Cette génération de joueurs du cru (22 ans de moyenne) qu’on pourrait croire sortie de nulle part a commencé à faire parler d’elle trois ans plus tôt en atteignant les quarts de finale de la Coupe Gambardella, l’épreuve nationale des juniors. Près de la moitié d’entre eux joueront même en D2, à l’été 1977. Le début d’une autre vie pour le club costarmoricain. « On était de jeunes mecs qui avions un projet en commun. Copains dans la vie, complices sur le terrain. En Gambardella, on s’est aperçus que les adversaires proposés n’avaient rien de plus que nous. Ça nous a servi trois ans après. Aucun d’entre nous n’a pensé à partir, ou encore moins à devenir pro », promet Yvon Schmitt, une des pierres angulaires de la parenthèse enchantée.

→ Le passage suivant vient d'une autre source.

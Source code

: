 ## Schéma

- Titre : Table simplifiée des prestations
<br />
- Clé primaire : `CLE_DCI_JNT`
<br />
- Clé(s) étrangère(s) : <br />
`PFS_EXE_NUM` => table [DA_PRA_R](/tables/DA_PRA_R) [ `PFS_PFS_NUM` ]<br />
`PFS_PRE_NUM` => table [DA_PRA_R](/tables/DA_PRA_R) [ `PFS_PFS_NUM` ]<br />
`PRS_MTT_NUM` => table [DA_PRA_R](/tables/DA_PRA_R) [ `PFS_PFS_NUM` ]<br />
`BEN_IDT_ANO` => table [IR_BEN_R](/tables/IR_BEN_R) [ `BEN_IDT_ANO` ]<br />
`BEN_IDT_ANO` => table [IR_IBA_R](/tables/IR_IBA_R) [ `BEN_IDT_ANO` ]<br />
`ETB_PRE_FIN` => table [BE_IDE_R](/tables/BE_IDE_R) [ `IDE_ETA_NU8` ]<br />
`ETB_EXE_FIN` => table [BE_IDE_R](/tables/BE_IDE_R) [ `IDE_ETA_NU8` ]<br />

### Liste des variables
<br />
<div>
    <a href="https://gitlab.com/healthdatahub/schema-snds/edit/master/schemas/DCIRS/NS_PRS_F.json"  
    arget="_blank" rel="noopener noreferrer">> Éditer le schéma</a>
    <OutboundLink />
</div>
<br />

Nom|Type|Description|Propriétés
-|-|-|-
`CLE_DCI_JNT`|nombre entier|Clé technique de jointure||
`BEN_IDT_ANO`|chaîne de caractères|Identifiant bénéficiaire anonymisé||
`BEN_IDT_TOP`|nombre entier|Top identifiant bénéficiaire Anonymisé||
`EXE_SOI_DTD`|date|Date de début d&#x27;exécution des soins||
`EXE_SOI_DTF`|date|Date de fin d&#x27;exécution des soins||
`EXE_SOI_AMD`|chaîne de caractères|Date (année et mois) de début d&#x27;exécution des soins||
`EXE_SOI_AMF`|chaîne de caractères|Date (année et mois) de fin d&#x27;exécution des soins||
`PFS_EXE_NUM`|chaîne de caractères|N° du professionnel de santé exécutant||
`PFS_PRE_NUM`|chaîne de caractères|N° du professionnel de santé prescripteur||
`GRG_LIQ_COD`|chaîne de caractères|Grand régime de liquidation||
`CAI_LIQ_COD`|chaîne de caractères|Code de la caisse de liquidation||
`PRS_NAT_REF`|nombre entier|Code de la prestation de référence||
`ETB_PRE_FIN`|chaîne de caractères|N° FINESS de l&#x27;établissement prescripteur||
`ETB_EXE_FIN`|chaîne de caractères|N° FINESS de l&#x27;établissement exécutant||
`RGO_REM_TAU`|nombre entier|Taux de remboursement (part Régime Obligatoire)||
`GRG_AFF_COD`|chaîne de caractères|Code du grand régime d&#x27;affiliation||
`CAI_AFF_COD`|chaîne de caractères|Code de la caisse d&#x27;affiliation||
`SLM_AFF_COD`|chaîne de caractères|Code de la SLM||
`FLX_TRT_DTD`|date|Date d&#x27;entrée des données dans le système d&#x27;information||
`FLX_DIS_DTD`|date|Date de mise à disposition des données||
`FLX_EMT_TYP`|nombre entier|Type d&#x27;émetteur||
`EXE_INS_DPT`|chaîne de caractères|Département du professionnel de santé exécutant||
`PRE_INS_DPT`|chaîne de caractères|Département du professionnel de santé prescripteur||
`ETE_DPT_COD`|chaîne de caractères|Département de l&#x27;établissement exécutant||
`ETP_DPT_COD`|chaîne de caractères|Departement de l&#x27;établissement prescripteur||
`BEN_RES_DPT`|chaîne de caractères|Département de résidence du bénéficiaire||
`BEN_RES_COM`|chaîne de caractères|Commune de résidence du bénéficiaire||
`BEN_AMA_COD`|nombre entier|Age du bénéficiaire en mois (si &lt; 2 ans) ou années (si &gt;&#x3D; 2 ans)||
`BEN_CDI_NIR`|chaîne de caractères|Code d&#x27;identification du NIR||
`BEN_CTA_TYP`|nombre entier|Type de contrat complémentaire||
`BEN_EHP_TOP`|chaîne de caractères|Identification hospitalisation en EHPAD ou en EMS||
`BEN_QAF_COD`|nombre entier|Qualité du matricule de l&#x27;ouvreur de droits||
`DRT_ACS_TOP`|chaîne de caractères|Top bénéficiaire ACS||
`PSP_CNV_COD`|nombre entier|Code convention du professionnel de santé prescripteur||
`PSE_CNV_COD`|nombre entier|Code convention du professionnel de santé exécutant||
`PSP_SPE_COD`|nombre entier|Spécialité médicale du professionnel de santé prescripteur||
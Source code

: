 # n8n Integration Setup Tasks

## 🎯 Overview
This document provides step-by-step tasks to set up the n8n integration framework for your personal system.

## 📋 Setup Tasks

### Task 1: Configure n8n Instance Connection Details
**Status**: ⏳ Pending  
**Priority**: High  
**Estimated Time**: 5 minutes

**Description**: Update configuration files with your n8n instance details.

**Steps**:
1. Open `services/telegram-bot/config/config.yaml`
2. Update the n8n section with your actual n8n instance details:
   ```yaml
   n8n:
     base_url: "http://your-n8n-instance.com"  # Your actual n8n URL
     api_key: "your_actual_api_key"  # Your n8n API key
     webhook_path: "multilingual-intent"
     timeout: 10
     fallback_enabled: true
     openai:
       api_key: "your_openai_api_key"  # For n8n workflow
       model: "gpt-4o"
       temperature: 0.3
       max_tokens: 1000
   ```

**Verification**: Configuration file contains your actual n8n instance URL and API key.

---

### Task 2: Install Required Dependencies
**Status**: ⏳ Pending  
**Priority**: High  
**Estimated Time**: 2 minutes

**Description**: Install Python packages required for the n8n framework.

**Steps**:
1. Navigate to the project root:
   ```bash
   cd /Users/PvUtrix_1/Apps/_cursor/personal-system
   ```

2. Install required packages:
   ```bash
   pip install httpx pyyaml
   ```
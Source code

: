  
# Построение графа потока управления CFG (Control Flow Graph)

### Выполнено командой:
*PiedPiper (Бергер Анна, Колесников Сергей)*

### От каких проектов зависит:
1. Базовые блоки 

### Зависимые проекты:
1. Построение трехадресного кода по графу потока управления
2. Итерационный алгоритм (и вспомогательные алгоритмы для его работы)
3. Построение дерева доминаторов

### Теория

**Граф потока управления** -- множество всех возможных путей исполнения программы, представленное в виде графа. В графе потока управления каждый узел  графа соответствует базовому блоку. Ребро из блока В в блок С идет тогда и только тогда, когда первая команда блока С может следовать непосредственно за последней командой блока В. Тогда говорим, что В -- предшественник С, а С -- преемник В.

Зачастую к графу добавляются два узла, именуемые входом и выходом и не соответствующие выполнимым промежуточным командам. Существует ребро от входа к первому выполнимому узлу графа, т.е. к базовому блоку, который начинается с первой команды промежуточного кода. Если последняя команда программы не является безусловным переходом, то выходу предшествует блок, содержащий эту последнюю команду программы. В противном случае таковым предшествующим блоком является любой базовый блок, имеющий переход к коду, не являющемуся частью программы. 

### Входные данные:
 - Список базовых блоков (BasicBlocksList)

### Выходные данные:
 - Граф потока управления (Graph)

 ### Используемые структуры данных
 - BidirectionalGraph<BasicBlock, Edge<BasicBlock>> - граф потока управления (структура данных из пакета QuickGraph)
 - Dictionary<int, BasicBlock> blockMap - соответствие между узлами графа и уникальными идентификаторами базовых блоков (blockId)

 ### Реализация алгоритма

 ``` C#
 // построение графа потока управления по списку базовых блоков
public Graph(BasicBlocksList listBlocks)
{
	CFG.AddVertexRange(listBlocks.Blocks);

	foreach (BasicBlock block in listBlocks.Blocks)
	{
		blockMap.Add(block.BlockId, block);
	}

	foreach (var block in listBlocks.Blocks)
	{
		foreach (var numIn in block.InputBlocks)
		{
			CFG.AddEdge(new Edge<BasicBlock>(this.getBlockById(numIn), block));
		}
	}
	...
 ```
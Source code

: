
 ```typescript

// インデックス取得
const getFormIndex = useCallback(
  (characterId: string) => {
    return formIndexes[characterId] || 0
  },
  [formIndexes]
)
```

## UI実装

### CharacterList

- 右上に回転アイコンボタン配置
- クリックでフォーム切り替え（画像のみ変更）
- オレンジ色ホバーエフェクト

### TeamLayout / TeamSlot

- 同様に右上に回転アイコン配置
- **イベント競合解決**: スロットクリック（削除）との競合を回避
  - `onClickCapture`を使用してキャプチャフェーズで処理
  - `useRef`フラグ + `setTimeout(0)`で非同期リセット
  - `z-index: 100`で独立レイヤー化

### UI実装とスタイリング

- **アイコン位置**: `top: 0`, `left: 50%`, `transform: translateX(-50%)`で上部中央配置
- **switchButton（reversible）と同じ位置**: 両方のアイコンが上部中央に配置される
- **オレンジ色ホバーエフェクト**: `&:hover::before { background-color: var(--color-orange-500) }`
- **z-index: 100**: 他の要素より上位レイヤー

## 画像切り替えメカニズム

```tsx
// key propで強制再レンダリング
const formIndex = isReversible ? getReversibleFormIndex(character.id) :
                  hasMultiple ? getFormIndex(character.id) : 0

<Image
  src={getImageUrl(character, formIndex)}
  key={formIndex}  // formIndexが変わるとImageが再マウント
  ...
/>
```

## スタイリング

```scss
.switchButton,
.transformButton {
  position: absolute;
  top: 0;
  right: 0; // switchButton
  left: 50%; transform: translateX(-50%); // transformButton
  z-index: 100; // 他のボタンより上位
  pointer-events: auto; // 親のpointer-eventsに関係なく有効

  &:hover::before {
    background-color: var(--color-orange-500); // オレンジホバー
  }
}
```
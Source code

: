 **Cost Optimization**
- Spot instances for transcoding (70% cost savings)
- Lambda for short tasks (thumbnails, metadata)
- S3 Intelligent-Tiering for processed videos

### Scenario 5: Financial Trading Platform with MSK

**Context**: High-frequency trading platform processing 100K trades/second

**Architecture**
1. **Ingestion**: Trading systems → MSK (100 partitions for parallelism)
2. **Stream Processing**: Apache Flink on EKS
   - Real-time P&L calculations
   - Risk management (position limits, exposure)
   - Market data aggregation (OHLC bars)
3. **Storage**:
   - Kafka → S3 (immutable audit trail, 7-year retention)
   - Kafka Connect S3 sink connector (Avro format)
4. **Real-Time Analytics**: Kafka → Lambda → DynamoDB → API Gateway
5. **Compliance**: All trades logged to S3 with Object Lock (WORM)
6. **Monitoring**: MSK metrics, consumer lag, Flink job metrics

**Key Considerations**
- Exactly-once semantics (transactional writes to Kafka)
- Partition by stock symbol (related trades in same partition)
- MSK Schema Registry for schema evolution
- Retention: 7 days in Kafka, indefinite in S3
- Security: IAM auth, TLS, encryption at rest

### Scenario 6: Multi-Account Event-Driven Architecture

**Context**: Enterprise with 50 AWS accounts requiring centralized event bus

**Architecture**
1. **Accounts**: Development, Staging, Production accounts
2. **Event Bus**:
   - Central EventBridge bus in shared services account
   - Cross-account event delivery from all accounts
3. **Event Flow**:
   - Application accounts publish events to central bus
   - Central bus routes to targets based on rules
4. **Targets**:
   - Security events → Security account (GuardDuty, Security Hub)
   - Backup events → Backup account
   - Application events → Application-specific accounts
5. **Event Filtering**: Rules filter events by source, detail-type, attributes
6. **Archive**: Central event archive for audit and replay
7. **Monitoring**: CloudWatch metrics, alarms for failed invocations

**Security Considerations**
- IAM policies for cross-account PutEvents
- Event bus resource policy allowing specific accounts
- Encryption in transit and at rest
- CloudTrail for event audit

Entre Noël et la Saint-Sylvestre
En octobre 2017, Noël Le Graët a invité les joueurs d’En Avant de cette fameuse saison 1972-1973 à assister à France-Biélorussie au Stade de France et à dormir à Clairefontaine. Son tribut à sa tribu. Le lendemain, lors d’un déjeuner, devant tout le groupe, il en remet une couche : « C’est grâce à vous que j’en suis là ». « On sent que Guingamp, c’est sa vie, se souvient Sylvestre Salvi, l’entraîneur-joueur de ces années-là, dans un bar de la place du Centre. Sans lui, ce serait resté un village. Il flaire les hommes et les affaires. Quand il a pris Celtigel (boîte de produits surgelés, rachetée en 1986), il a fait en un mois le chiffre d’affaires annuel de ses prédécesseurs. Il tuerait père et mère pour arriver à ses fins. » Quand Albert Briand, la cheville ouvrière du club, lui propose la présidence en juin 1972, le futur maire de la ville (1995-2008) traîne dans les parages depuis quelque temps déjà. « J’étais proche des anciens dirigeants, des ex-instits, qui souhaitaient passer la main. Ça s’est fait naturellement », raconte-t-il dans le vaste bureau de sa holding dans le centre de la cité de Basse-Bretagne.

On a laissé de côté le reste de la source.